In simple terms, the p value, or probability value, tells you how likely it is that your data could have occurred under the null hypothesis.

What is null hypothesis?

The null hypothesis, often known as H0, is the assertion that there is no relationship or difference between the two sets of data or variables being investigated in a scientific study. Usually a significance test is intended to determine how strong the evidence is against the null hypothesis. With every null hypothesis, there is a alternate hypothesis denoted by Ha. In hypothesis testing, generally we define them as:

To know more in detail about hypothesis testing visit https://www.statisticshowto.com/probability-and-statistics/hypothesis-testing/

Null Hypothesis: There is no effect or no relationship between variables.
Alternative Hypothesis: There is effect or relationship in variables.

What is statistical significance?

When we define a hypothesis, we also define a parameter called level of significance( alpha), which is the chance of the study rejecting the null hypothesis, given that the null hypothesis is true. Given that the null hypothesis is correct, p-value is the likelihood of getting a result that is at least as extreme.

When p < alpha, the result is statistically significant according to the standard studies.

What is p-value and its significance?

In statistics, the p-value is a measure of the evidence against the null hypothesis. It tells us how likely it is to observe a test statistic as extreme or more extreme than the one we observed, assuming that the null hypothesis is true.

A small p-value (less than the significance level, usually 0.05) indicates that the observed result is unlikely to have occurred by chance alone, and therefore provides evidence against the null hypothesis. A large p-value, on the other hand, indicates that the observed result is likely to have occurred by chance, and we cannot reject the null hypothesis.

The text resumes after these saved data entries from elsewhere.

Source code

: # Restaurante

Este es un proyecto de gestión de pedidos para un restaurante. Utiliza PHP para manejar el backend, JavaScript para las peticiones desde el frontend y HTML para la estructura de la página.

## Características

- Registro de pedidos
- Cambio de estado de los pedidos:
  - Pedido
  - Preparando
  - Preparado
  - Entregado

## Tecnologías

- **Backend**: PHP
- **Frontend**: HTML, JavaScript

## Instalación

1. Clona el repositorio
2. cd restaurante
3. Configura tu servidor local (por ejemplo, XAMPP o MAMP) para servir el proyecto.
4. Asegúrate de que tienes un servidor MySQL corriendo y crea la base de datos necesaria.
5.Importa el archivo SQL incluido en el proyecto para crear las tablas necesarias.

For example, if we obtain a p-value of 0.05, it means that if we were to repeat the experiment many times under the assumption that the null hypothesis is true, only 5% of the time would we obtain a test statistic as extreme or more extreme than the one we observed. This suggests that there is strong evidence against the null hypothesis, and we can reject it in favor of an alternative hypothesis.

How To Find P-value (significance) In Scikit-learn?

We will first import built-in dataset of diabetes and then we will run a linear regression model on that and calculate p-values for all the variables and also conclude if they statistically significant or not.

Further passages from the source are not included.